_Problem requirements_: Select the lines below containing the word "рассвета".

_Extracted data_:
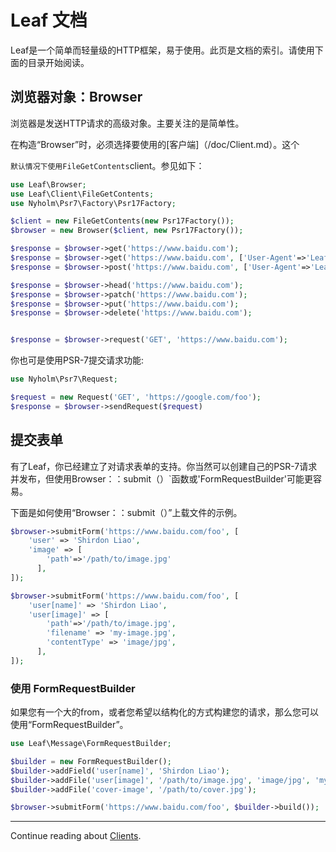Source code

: # Leaf 文档


Leaf是一个简单而轻量级的HTTP框架，易于使用。此页是文档的索引。请使用下面的目录开始阅读。 

## 浏览器对象：Browser


浏览器是发送HTTP请求的高级对象。主要关注的是简单性。

在构造“Browser”时，必须选择要使用的[客户端]（/doc/Client.md）。这个

`默认情况下使用FileGetContents`client。参见如下： 

```php
use Leaf\Browser;
use Leaf\Client\FileGetContents;
use Nyholm\Psr7\Factory\Psr17Factory;

$client = new FileGetContents(new Psr17Factory());
$browser = new Browser($client, new Psr17Factory());

$response = $browser->get('https://www.baidu.com');
$response = $browser->get('https://www.baidu.com', ['User-Agent'=>'Leaf']);
$response = $browser->post('https://www.baidu.com', ['User-Agent'=>'Leaf'], 'http-post-body');

$response = $browser->head('https://www.baidu.com');
$response = $browser->patch('https://www.baidu.com');
$response = $browser->put('https://www.baidu.com');
$response = $browser->delete('https://www.baidu.com');


$response = $browser->request('GET', 'https://www.baidu.com');
```

你也可是使用PSR-7提交请求功能: 

```php
use Nyholm\Psr7\Request;

$request = new Request('GET', 'https://google.com/foo');
$response = $browser->sendRequest($request)
```

## 提交表单

有了Leaf，你已经建立了对请求表单的支持。你当然可以创建自己的PSR-7请求并发布，但使用Browser：：submit（）`函数或'FormRequestBuilder'可能更容易。


下面是如何使用“Browser：：submit（）”上载文件的示例。

```php
$browser->submitForm('https://www.baidu.com/foo', [
    'user' => 'Shirdon Liao',
    'image' => [
        'path'=>'/path/to/image.jpg'
      ],
]);
``` 

```php
$browser->submitForm('https://www.baidu.com/foo', [
    'user[name]' => 'Shirdon Liao',
    'user[image]' => [
        'path'=>'/path/to/image.jpg',
        'filename' => 'my-image.jpg',
        'contentType' => 'image/jpg',
      ],
]);
``` 

### 使用 FormRequestBuilder


如果您有一个大的from，或者您希望以结构化的方式构建您的请求，那么您可以使用“FormRequestBuilder”。 

```php
use Leaf\Message\FormRequestBuilder;

$builder = new FormRequestBuilder();
$builder->addField('user[name]', 'Shirdon Liao');
$builder->addFile('user[image]', '/path/to/image.jpg', 'image/jpg', 'my-image.jpg');
$builder->addFile('cover-image', '/path/to/cover.jpg');

$browser->submitForm('https://www.baidu.com/foo', $builder->build());
``` 

---

Continue reading about [Clients](/doc/client.md).
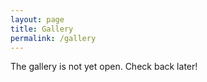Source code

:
 ```yaml
---
layout: page
title: Gallery
permalink: /gallery
---
```


The gallery is not yet open. Check back later!

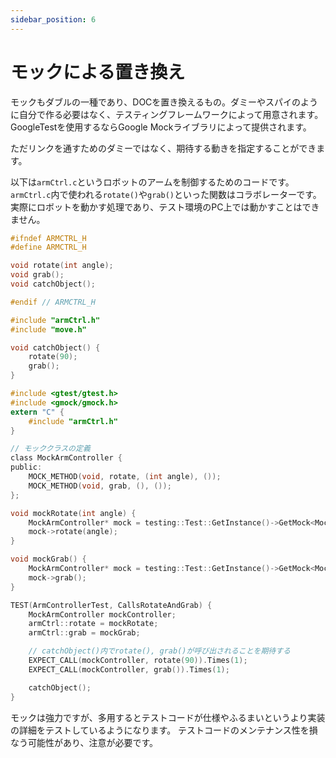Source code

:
 ```yaml
---
sidebar_position: 6
---
```


# モックによる置き換え

モックもダブルの一種であり、DOCを置き換えるもの。ダミーやスパイのように自分で作る必要はなく、テスティングフレームワークによって用意されます。GoogleTestを使用するならGoogle Mockライブラリによって提供されます。

ただリンクを通すためのダミーではなく、期待する動きを指定することができます。

以下は`armCtrl.c`というロボットのアームを制御するためのコードです。`armCtrl.c`内で使われる`rotate()`や`grab()`といった関数はコラボレーターです。実際にロボットを動かす処理であり、テスト環境のPC上では動かすことはできません。

```c title="プロダクトコード armCtrl.h"
#ifndef ARMCTRL_H
#define ARMCTRL_H

void rotate(int angle);
void grab();
void catchObject();

#endif // ARMCTRL_H
```

```c title="プロダクトコード armCtrl.c"
#include "armCtrl.h"
#include "move.h"

void catchObject() {
    rotate(90);
    grab();
}
```

```c title="testArmCtrl.c"
#include <gtest/gtest.h>
#include <gmock/gmock.h>
extern "C" {
    #include "armCtrl.h"
}

// モッククラスの定義
class MockArmController {
public:
    MOCK_METHOD(void, rotate, (int angle), ());
    MOCK_METHOD(void, grab, (), ());
};

void mockRotate(int angle) {
    MockArmController* mock = testing::Test::GetInstance()->GetMock<MockArmController>();
    mock->rotate(angle);
}

void mockGrab() {
    MockArmController* mock = testing::Test::GetInstance()->GetMock<MockArmController>();
    mock->grab();
}

TEST(ArmControllerTest, CallsRotateAndGrab) {
    MockArmController mockController;
    armCtrl::rotate = mockRotate;
    armCtrl::grab = mockGrab;

    // catchObject()内でrotate(), grab()が呼び出されることを期待する
    EXPECT_CALL(mockController, rotate(90)).Times(1);
    EXPECT_CALL(mockController, grab()).Times(1);

    catchObject();
}
```

モックは強力ですが、多用するとテストコードが仕様やふるまいというより実装の詳細をテストしているようになります。
テストコードのメンテナンス性を損なう可能性があり、注意が必要です。
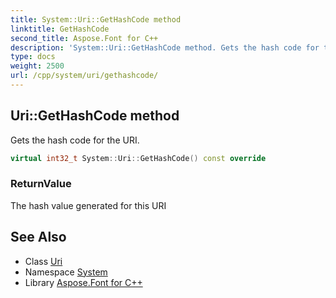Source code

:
 ```yaml
---
title: System::Uri::GetHashCode method
linktitle: GetHashCode
second_title: Aspose.Font for C++
description: 'System::Uri::GetHashCode method. Gets the hash code for the URI in C++.'
type: docs
weight: 2500
url: /cpp/system/uri/gethashcode/
---
```

## Uri::GetHashCode method


Gets the hash code for the URI.

```cpp
virtual int32_t System::Uri::GetHashCode() const override
```


### ReturnValue

The hash value generated for this URI

## See Also

* Class [Uri](../)
* Namespace [System](../../)
* Library [Aspose.Font for C++](../../../)
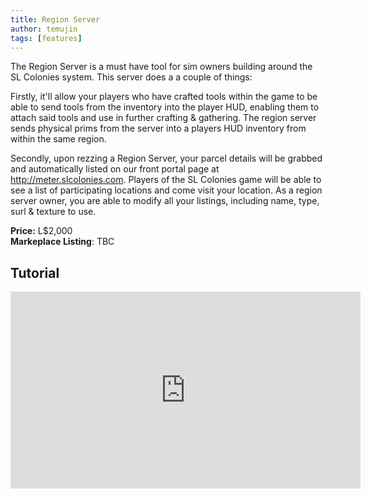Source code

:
```yaml
---
title: Region Server
author: temujin
tags: [features]
---
```

The Region Server is a must have tool for sim owners building around the SL Colonies system. This server does a a couple of things:

Firstly, it'll allow your players who have crafted tools within the game to be able to send tools from the inventory into the player HUD, enabling them to attach said tools and use in further crafting & gathering. The region server sends physical prims from the server into a players HUD inventory from within the same region.

Secondly, upon rezzing a Region Server, your parcel details will be grabbed and automatically listed on our front portal page at http://meter.slcolonies.com. Players of the SL Colonies game will be able to see a list of participating locations and come visit your location. As a region server owner, you are able to modify all your listings, including name, type, surl & texture to use.

**Price:** L$2,000<br>
**Markeplace Listing**: TBC

## Tutorial
<iframe width="560" height="315" src="https://www.youtube.com/embed/zoNuZlJcQhE" frameborder="0" allow="accelerometer; autoplay; encrypted-media; gyroscope; picture-in-picture" allowfullscreen></iframe>
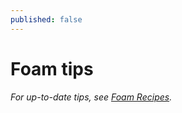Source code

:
 ```yaml
---
published: false
---
```

# Foam tips

_For up-to-date tips, see [Foam Recipes](https://foambubble.github.io/foam/recipes)._
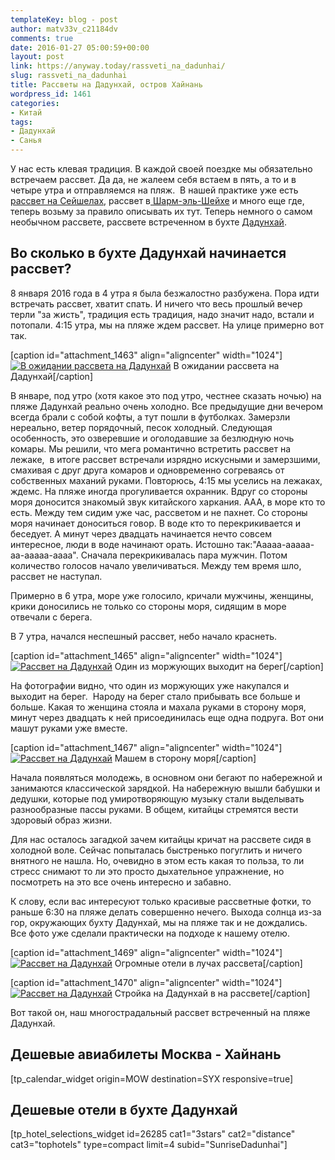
 ```yaml
---
templateKey: blog - post
author: matv33v_c21184dv
comments: true
date: 2016-01-27 05:00:59+00:00
layout: post
link: https://anyway.today/rassveti_na_dadunhai/
slug: rassveti_na_dadunhai
title: Рассветы на Дадунхай, остров Хайнань
wordpress_id: 1461
categories:
- Китай
tags:
- Дадунхай
- Санья
---
```


У нас есть клевая традиция. В каждой своей поездке мы обязательно встречаем рассвет. Да да, не жалеем себя встаем в пять, а то и в четыре утра и отправляемся на пляж.  В нашей практике уже есть [рассвет на Сейшелах](http://anyway.today/sunrises-on-cot-dor-praslin/), рассвет в[ Шарм-эль-Шейхе](http://anyway.today/excursions-from-sharm-el-sheih/) и много еще где, теперь возьму за правило описывать их тут. Теперь немного о самом необычном рассвете, рассвете встреченном в бухте [Дадунхай](http://anyway.today/buhta-dadunhai-hainan/).




<!-- more -->





## Во сколько в бухте Дадунхай начинается рассвет?


8 января 2016 года в 4 утра я была безжалостно разбужена. Пора идти встречать рассвет, хватит спать. И ничего что весь прошлый вечер терли "за жисть", традиция есть традиция, надо значит надо, встали и потопали. 4:15 утра, мы на пляже ждем рассвет. На улице примерно вот так.

[caption id="attachment_1463" align="aligncenter" width="1024"][![В ожидании рассвета на Дадунхай](http://anyway.today/wp-content/uploads/2016/01/MG_1174.jpg)](http://anyway.today/wp-content/uploads/2016/01/MG_1174.jpg) В ожидании рассвета на Дадунхай[/caption]


В январе, под утро (хотя какое это под утро, честнее сказать ночью) на пляже Дадунхай реально очень холодно. Все предыдущие дни вечером всегда брали с собой кофты, а тут пошли в футболках. Замерзли нереально, ветер порядочный, песок холодный. Следующая особенность, это озверевшие и оголодавшие за безлюдную ночь комары. Мы решили, что мега романтично встретить рассвет на лежаке,  в итоге рассвет встречали изрядно искусными и замерзшими, смахивая с друг друга комаров и одновременно согреваясь от собственных маханий руками. Повторюсь, 4:15 мы уселись на лежаках, ждемс. На пляже иногда прогуливается охранник. Вдруг со стороны моря доносится знакомый звук китайского харкания. ААА, в море кто то есть. Между тем сидим уже час, рассветом и не пахнет. Со стороны моря начинает доноситься говор. В воде кто то перекрикивается и беседует. А минут через двадцать начинается нечто совсем интересное, люди в воде начинают орать. Истошно так:"Ааааа-ааааа-аа-ааааа-аааа". Сначала перекрикивалась пара мужчин. Потом количество голосов начало увеличиваться. Между тем время шло, рассвет не наступал.




Примерно в 6 утра, море уже голосило, кричали мужчины, женщины, крики доносились не только со стороны моря, сидящим в море отвечали с берега.




В 7 утра, начался неспешный рассвет, небо начало краснеть.




[caption id="attachment_1465" align="aligncenter" width="1024"][![Рассвет на Дадунхай](http://anyway.today/wp-content/uploads/2016/01/MG_1216.jpg)](http://anyway.today/wp-content/uploads/2016/01/MG_1216.jpg) Один из моржующих выходит на берег[/caption]


На фотографии видно, что один из моржующих уже накупался и выходит на берег.  Народу на берег стало прибывать все больше и больше. Какая то женщина стояла и махала руками в сторону моря, минут через двадцать к ней присоединилась еще одна подруга. Вот они машут руками уже вместе.




[caption id="attachment_1467" align="aligncenter" width="1024"][![Рассвет на Дадунхай](http://anyway.today/wp-content/uploads/2016/01/IMG_1178.jpg)](http://anyway.today/wp-content/uploads/2016/01/IMG_1178.jpg) Машем в сторону моря[/caption]


Начала появляться молодежь, в основном они бегают по набережной и занимаются классической зарядкой. На набережную вышли бабушки и дедушки, которые под умиротворяющую музыку стали выделывать разнообразные пассы руками. В общем, китайцы стремятся вести здоровый образ жизни.




Для нас осталось загадкой зачем китайцы кричат на рассвете сидя в холодной воле. Сейчас попыталась быстренько погуглить и ничего внятного не нашла. Но, очевидно в этом есть какая то польза, то ли стресс снимают то ли это просто дыхательное упражнение, но посмотреть на это все очень интересно и забавно.




К слову, если вас интересуют только красивые рассветные фотки, то раньше 6:30 на пляже делать совершенно нечего. Выхода солнца из-за гор, окружающих бухту Дадунхай, мы на пляже так и не дождались. Все фото уже сделали практически на подходе к нашему отелю.




[caption id="attachment_1469" align="aligncenter" width="1024"][![Рассвет на Дадунхай](http://anyway.today/wp-content/uploads/2016/01/MG_1223.jpg)](http://anyway.today/wp-content/uploads/2016/01/MG_1223.jpg) Огромные отели в лучах рассвета[/caption]

[caption id="attachment_1470" align="aligncenter" width="1024"][![Рассвет на Дадунхай](http://anyway.today/wp-content/uploads/2016/01/MG_1226.jpg)](http://anyway.today/wp-content/uploads/2016/01/MG_1226.jpg) Стройка на Дадунхай в на рассвете[/caption]

Вот такой он, наш многострадальный рассвет встреченный на пляже Дадунхай.


## Дешевые авиабилеты Москва - Хайнань


[tp_calendar_widget origin=MOW destination=SYX responsive=true]


## Дешевые отели в бухте Дадунхай


[tp_hotel_selections_widget id=26285 cat1="3stars" cat2="distance" cat3="tophotels" type=compact limit=4 subid="SunriseDadunhai"]
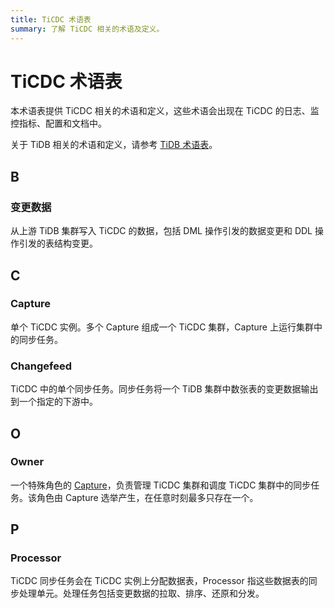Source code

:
 ```yaml
---
title: TiCDC 术语表
summary: 了解 TiCDC 相关的术语及定义。
---
```


# TiCDC 术语表

本术语表提供 TiCDC 相关的术语和定义，这些术语会出现在 TiCDC 的日志、监控指标、配置和文档中。

关于 TiDB 相关的术语和定义，请参考 [TiDB 术语表](/glossary.md)。

## B

### 变更数据

从上游 TiDB 集群写入 TiCDC 的数据，包括 DML 操作引发的数据变更和 DDL 操作引发的表结构变更。

## C

### Capture

单个 TiCDC 实例。多个 Capture 组成一个 TiCDC 集群，Capture 上运行集群中的同步任务。

### Changefeed

TiCDC 中的单个同步任务。同步任务将一个 TiDB 集群中数张表的变更数据输出到一个指定的下游中。

## O

### Owner

一个特殊角色的 [Capture](#capture)，负责管理 TiCDC 集群和调度 TiCDC 集群中的同步任务。该角色由 Capture 选举产生，在任意时刻最多只存在一个。

## P

### Processor

TiCDC 同步任务会在 TiCDC 实例上分配数据表，Processor 指这些数据表的同步处理单元。处理任务包括变更数据的拉取、排序、还原和分发。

_Response box_:
[caption id="attachment_1463" align="aligncenter" width="1024"][![В ожидании рассвета на Дадунхай](http://anyway.today/wp-content/uploads/2016/01/MG_1174.jpg)](http://anyway.today/wp-content/uploads/2016/01/MG_1174.jpg) В ожидании рассвета на Дадунхай[/caption]
[caption id="attachment_1469" align="aligncenter" width="1024"][![Рассвет на Дадунхай](http://anyway.today/wp-content/uploads/2016/01/MG_1223.jpg)](http://anyway.today/wp-content/uploads/2016/01/MG_1223.jpg) Огромные отели в лучах рассвета[/caption]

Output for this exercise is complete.